Erin Dilworth, deputy director for Communities for a Healthy Bay, a nonprofit advocating for the protection of Puget Sound and the surrounding ecosystem, said her organization was disappointed with the decision.
“They’re saying that the impacts that this project is going to cause, they can be mitigated,” Dilworth said. “We disagree, especially when it comes to thinking about health equity, especially in that area.”
The neighborhood is listed as having the highest ranking for health disparities, a 10, on the Washington Environmental Health Disparities Map.
Bridge Industrial still has to procure all development and building permits, including requirements for civil and mechanical engineering. The company also will have to satisfy all conditions from the Environmental Protection Agency and the Department of Ecology. The proposed warehouse would sit on top of the Commencement Bay, the South Tacoma Channel superfund site.
The EPA, the Washington State Department of Health, the Tacoma-Pierce County Department of Health, the Washington State Department of Ecology, and the Puget Sound Clean Air Agency, all recommended the city require a Health Impact Assessment for the development given the poor health outcomes that are already seen in this neighborhood. The city did not have the applicant complete one.
“I think that’s really unfortunate,” Dilworth said. “It’s the city’s job to protect the health and wellbeing of the residents, and they do have discretion to require additional analyses, and they just decided not to use it.”

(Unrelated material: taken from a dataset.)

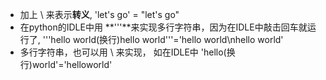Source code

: - 加上 \ 来表示**转义**, 'let\'s go' = "let's go"
- 在python的IDLE中用 **'''**来实现多行字符串，因为在IDLE中敲击回车就运行了, '''hello world(换行)hello world'''='hello world\nhello world' 
- 多行字符串，也可以用 \ 来实现， 如在IDLE中 'hello\(换行)world'='helloworld'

In response to health equity concerns, Shirley Shultz, principal planner for the city, said, “South Tacoma as a whole is a community of concern for both the health department and in terms of when we look at the city’s equity index.”
Residents also have expressed concern over increases in traffic and the subsequent air and noise pollutants. Schultz said the city will monitor traffic to ensure the development keeps to the estimates the city analyzed.

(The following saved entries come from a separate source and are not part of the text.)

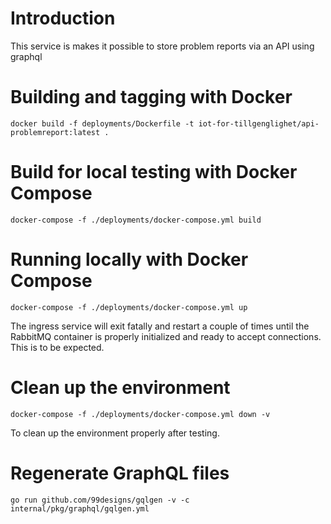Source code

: # Introduction

This service is makes it possible to store problem reports via an API using graphql

# Building and tagging with Docker

`docker build -f deployments/Dockerfile -t iot-for-tillgenglighet/api-problemreport:latest .`

# Build for local testing with Docker Compose

`docker-compose -f ./deployments/docker-compose.yml build`

# Running locally with Docker Compose

`docker-compose -f ./deployments/docker-compose.yml up`

The ingress service will exit fatally and restart a couple of times until the RabbitMQ container is properly initialized and ready to accept connections. This is to be expected.

# Clean up the environment

`docker-compose -f ./deployments/docker-compose.yml down -v`

To clean up the environment properly after testing.

# Regenerate GraphQL files

`go run github.com/99designs/gqlgen -v -c internal/pkg/graphql/gqlgen.yml`
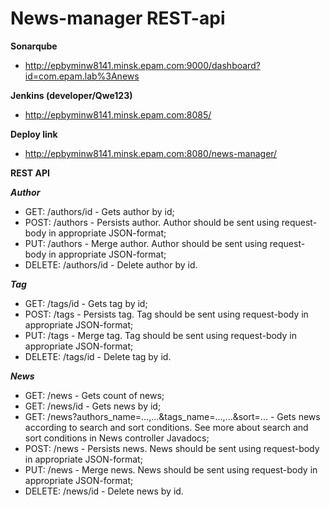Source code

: # News-manager REST-api

**Sonarqube**
*  http://epbyminw8141.minsk.epam.com:9000/dashboard?id=com.epam.lab%3Anews

**Jenkins (developer/Qwe123)**
*	http://epbyminw8141.minsk.epam.com:8085/

**Deploy link**
*	http://epbyminw8141.minsk.epam.com:8080/news-manager/

**REST API**

***Author***
*	GET: /authors/id - Gets author by id;
*	POST: /authors - Persists author. Author should be sent using request-body in appropriate JSON-format;
*	PUT: /authors - Merge author. Author should be sent using request-body in appropriate JSON-format;
*	DELETE: /authors/id - Delete author by id.

***Tag***
*	GET: /tags/id - Gets tag by id;
*	POST: /tags - Persists tag. Tag should be sent using request-body in appropriate JSON-format;
*	PUT: /tags - Merge tag. Tag should be sent using request-body in appropriate JSON-format;
*	DELETE: /tags/id - Delete tag by id.

***News***
*	GET: /news - Gets count of news;
*	GET: /news/id - Gets news by id;
*	GET: /news?authors_name=...,...&tags_name=...,...&sort=... - Gets news according to search and sort conditions. See more about search and sort conditions in News controller Javadocs;
*	POST: /news - Persists news. News should be sent using request-body in appropriate JSON-format;
*	PUT: /news - Merge news. News should be sent using request-body in appropriate JSON-format;
*	DELETE: /news/id - Delete news by id.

“That’s one of the conditions on the environmental review is this monitoring of build out and the tenants that go through,” Schultz said.

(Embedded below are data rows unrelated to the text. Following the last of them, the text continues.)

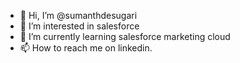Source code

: - 👋 Hi, I’m @sumanthdesugari
- 👀 I’m interested in salesforce
- 🌱 I’m currently learning salesforce marketing cloud
- 📫 How to reach me on linkedin.

<!---
sumanthdesugari/sumanthdesugari is a ✨ special ✨ repository because its `README.md` (this file) appears on your GitHub profile.
You can click the Preview link to take a look at your changes.
--->
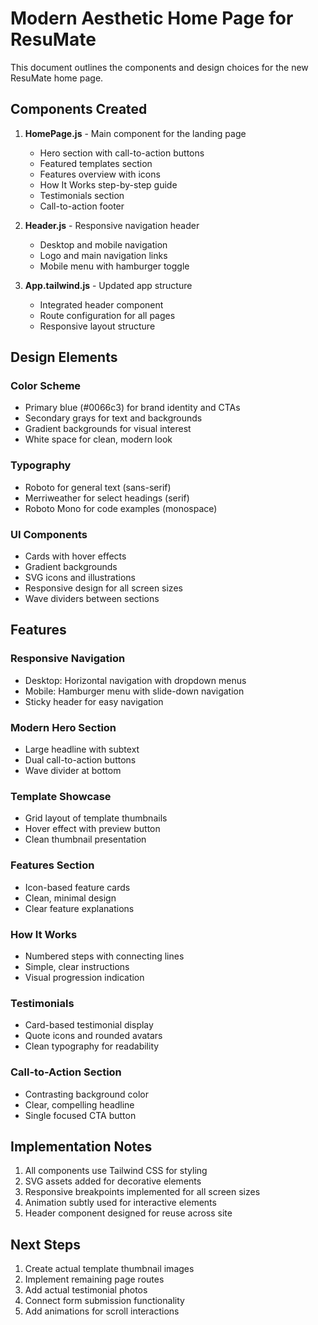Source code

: # Modern Aesthetic Home Page for ResuMate

This document outlines the components and design choices for the new ResuMate home page.

## Components Created

1. **HomePage.js** - Main component for the landing page

   - Hero section with call-to-action buttons
   - Featured templates section
   - Features overview with icons
   - How It Works step-by-step guide
   - Testimonials section
   - Call-to-action footer

2. **Header.js** - Responsive navigation header

   - Desktop and mobile navigation
   - Logo and main navigation links
   - Mobile menu with hamburger toggle

3. **App.tailwind.js** - Updated app structure
   - Integrated header component
   - Route configuration for all pages
   - Responsive layout structure

## Design Elements

### Color Scheme

- Primary blue (#0066c3) for brand identity and CTAs
- Secondary grays for text and backgrounds
- Gradient backgrounds for visual interest
- White space for clean, modern look

### Typography

- Roboto for general text (sans-serif)
- Merriweather for select headings (serif)
- Roboto Mono for code examples (monospace)

### UI Components

- Cards with hover effects
- Gradient backgrounds
- SVG icons and illustrations
- Responsive design for all screen sizes
- Wave dividers between sections

## Features

### Responsive Navigation

- Desktop: Horizontal navigation with dropdown menus
- Mobile: Hamburger menu with slide-down navigation
- Sticky header for easy navigation

### Modern Hero Section

- Large headline with subtext
- Dual call-to-action buttons
- Wave divider at bottom

### Template Showcase

- Grid layout of template thumbnails
- Hover effect with preview button
- Clean thumbnail presentation

### Features Section

- Icon-based feature cards
- Clean, minimal design
- Clear feature explanations

### How It Works

- Numbered steps with connecting lines
- Simple, clear instructions
- Visual progression indication

### Testimonials

- Card-based testimonial display
- Quote icons and rounded avatars
- Clean typography for readability

### Call-to-Action Section

- Contrasting background color
- Clear, compelling headline
- Single focused CTA button

## Implementation Notes

1. All components use Tailwind CSS for styling
2. SVG assets added for decorative elements
3. Responsive breakpoints implemented for all screen sizes
4. Animation subtly used for interactive elements
5. Header component designed for reuse across site

## Next Steps

1. Create actual template thumbnail images
2. Implement remaining page routes
3. Add actual testimonial photos
4. Connect form submission functionality
5. Add animations for scroll interactions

In response to whether monitoring efforts would be enough, Dilworth said enforcement usually comes only after there has been a violation.
Residents can file an appeal of the decision until 5 p.m. May 5. The fee to file an appeal is $1,200.
Schultz is anticipating that will happen.
“My guess is that the project will be appealed,” Schultz said.
If that is the case, the city’s hearing examiner will handle the appeal. The examiner could decide whether the permit conditions need to changed or be remanded. That decision could be further appealed to a superior court, Schultz said.
The property, which was owned for years by the Burlington Northern Railroad, has been vacant since the 1970s. The property is some of the last undeveloped landscape in South Tacoma, and residents have voiced their disapproval about the development. The history of the property from the city’s perspective has been as a space for industry.
“The long range plan, the comprehensive plan for it, the zoning, has always been heavy industrial,” Schultz said.
Bridge Industrial is a developer, and there is no indication yet of what type of tenants would use the warehouse space.
“I’ve seen other large warehouses get built without tenants,” Schultz said.